One pattern for managing API keys is to put them in a separate file which is excluded from verison control and read them into your code.

In [None]:
census_api_key = read_key("census.key")
print(census_api_key[0:10])

Now that we have a key loaded, let's get a couple parameters from the census by census tract for Alachua county. The census uses [FIPS codes](https://en.wikipedia.org/wiki/FIPS_county_code) to tell what state and county data is in.

In [None]:
# Before running you will need to install the 'census' package with
# pip install census
from census import Census

florida_fips = '12'
alachua_fips = '001'

census_api = Census(census_api_key)
census_data = census_api.acs5.state_county_tract(
    ('NAME', 'B01003_001E', 'B14006_002E', 'B17009_002E'), 
    florida_fips, alachua_fips, Census.ALL)

census_data[0:2]

What did we get back? This is a list of dictionaries. This is a common representation of data and when we talk about JSON in a few minutes you'll see why data APIs and libraries that work with them like this format.

This is such a common structure that Pandas includes a function to convert it directly to a data frame:

In [None]:
poverty_by_tract = pd.DataFrame.from_dict(census_data)
poverty_by_tract.describe()

Now let's calculate the percentage of the population living in poverty in each census tract. To do that we'll divide the total number living below the poverty line by the total population and put it in a new column of the dataframe. Because our data was returned as strings, we need to convert each one to a float before dividing.

In [None]:
poverty_by_tract['percent'] = poverty_by_tract.apply(
    lambda row: float(row['B17009_002E']) / float(row['B14006_002E']), axis=1)

poverty_by_tract.hist(column="percent")

You can see that the calls to the census package and even the data formating are just a few lines of code however you still need to know quite a lot about how census data is represented in order to use the Python package. Desciptive data about data are called "metadata". You can find the metadata for some of what we have used above at the Census Bureau.

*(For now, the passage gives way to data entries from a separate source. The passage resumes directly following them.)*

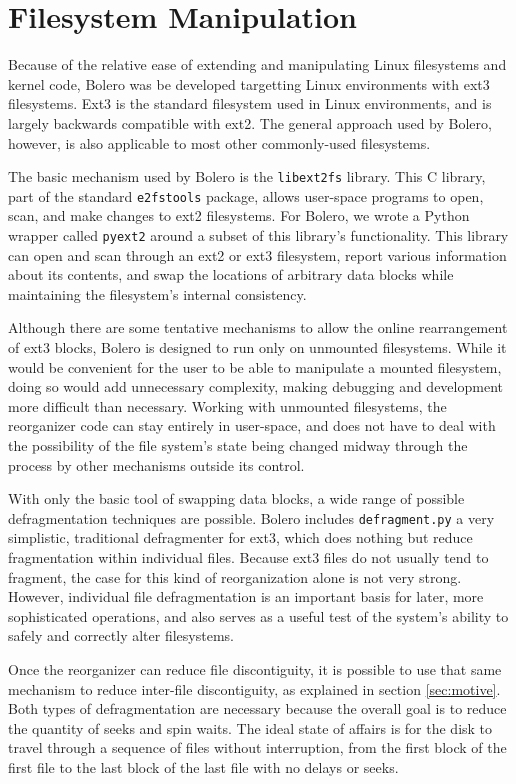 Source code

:\documentclass[10pt,twocolumn,letterpaper]{article}
\begin{document}
\section{Filesystem Manipulation}

Because of the relative ease of extending and manipulating Linux filesystems and
kernel code, Bolero was be developed targetting Linux environments with ext3
filesystems. Ext3 is the standard filesystem used in Linux
environments, and is largely backwards compatible with ext2\cite{ext2journal}.
The general approach used by Bolero, however, is also applicable to most other commonly-used
filesystems.

The basic mechanism used by Bolero is the \texttt{libext2fs} library. This C
library, part of the standard \texttt{e2fstools} package, allows user-space programs
to open, scan, and make changes to ext2 filesystems. For Bolero, we wrote
a Python wrapper called \texttt{pyext2} around a subset of this library's functionality.
This library can open and scan through an ext2 or ext3 filesystem, report
various information about its contents, and swap the locations of arbitrary data
blocks while maintaining the filesystem's internal consistency.

Although there are some tentative mechanisms to allow the online rearrangement
of ext3 blocks\cite{ext3online}, Bolero is designed to run only on unmounted filesystems.
While it would be
convenient for the user to be able to manipulate a mounted filesystem, doing so
would add unnecessary complexity, making debugging and
development more difficult than necessary. Working with unmounted filesystems,
the reorganizer code can stay entirely in user-space, and does not have
to deal with the possibility of the file system's state being changed
midway through the process by other mechanisms outside its control.

With only the basic tool of swapping data blocks, a wide range of possible
defragmentation techniques are possible. Bolero includes \texttt{defragment.py}
a very simplistic, traditional defragmenter for ext3, which
does nothing but reduce fragmentation within individual files. Because ext3 files do
not usually tend to fragment, the case for this kind of reorganization alone
is not very strong. However, individual file defragmentation is an important
basis for later, more sophisticated operations, and also serves as a useful test
of the system's ability to safely and correctly alter filesystems.

Once the reorganizer can reduce file discontiguity, it is possible to
use that same mechanism to reduce inter-file discontiguity, as explained
in section \ref{sec:motive}. Both types of defragmentation are necessary because the overall goal is to reduce the quantity of seeks and spin waits. The ideal state of affairs is for the disk to travel through
a sequence of files without interruption\cite{autolocality}, from the first block of the first file to the last
block of the last file with no delays or seeks.
\end{document}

## Obtaining Gaineville Regional Utilities (GRU) Billing Data Through Socrata's API from data.cityofgainesville.org

Not all APIs have packages that wrap them. Sometimes, like [Socrata's package](https://pypi.python.org/pypi/sodapy), they exist but don't include the methods you want.

When someone makes a web-based API, you can interact with it using HTTP requests from Python with the [requests library](http://docs.python-requests.org/en/master/). This is a very full-featured library that will make using the complex parts of the HTTP protocol like data encoding, HTTPS, and authentication very easy.

Let's look at how to interact with a web API without a package. We will need to determine four things to get started:

1. The API access point. This is the URL where the API requests need to be sent to.
1. The API methods. These are often called endpoints and in REST APIs.
1. Method parameters that contain any data the methods need to do their job.
1. The format of the returned data.

For the Socrata API, the API access point is the server run by the City of Gainesville:

In [None]:
api_access_point = "https://data.cityofgainesville.org/resource"

This is a simple API so the method in this case is just the name of the data set that you want to retieve data from. In other APIs these can be action nouns like "get" or "delete" or might refer to more complicated operations like "map" etc. Notice that datasets are named with a unique string. This is the one for electicity usage by month. You can find these names by clicking the [API link on the dataset's page](https://data.cityofgainesville.org/Environment-Energy/GRU-Customer-Electric-Consumption/gk3k-9435).

In [None]:
method = "9qim-t8hy"

To get data, we put these all together into a whole URL that we can then retrieve. For the moment let's also add some additional parameters for year and month as well as a cap on how many records will be returned.

In [None]:
year = "2016"
month = "January"

api_url = ("{0}/{1}.json?year={2}&month={3}&$limit=5"
    .format(api_access_point, method, year, month))
print(api_url)

Try clicking that link in your browser and see what you get. We'll also use the requests library to retrieve it in Python.

In [None]:
import requests
r = requests.get(api_url)
gru_data = r.json()
print(type(gru_data))
print gru_data

What was that data we retrieved and what is this json() method? Here is where we need to know what kind of data the API server sends back.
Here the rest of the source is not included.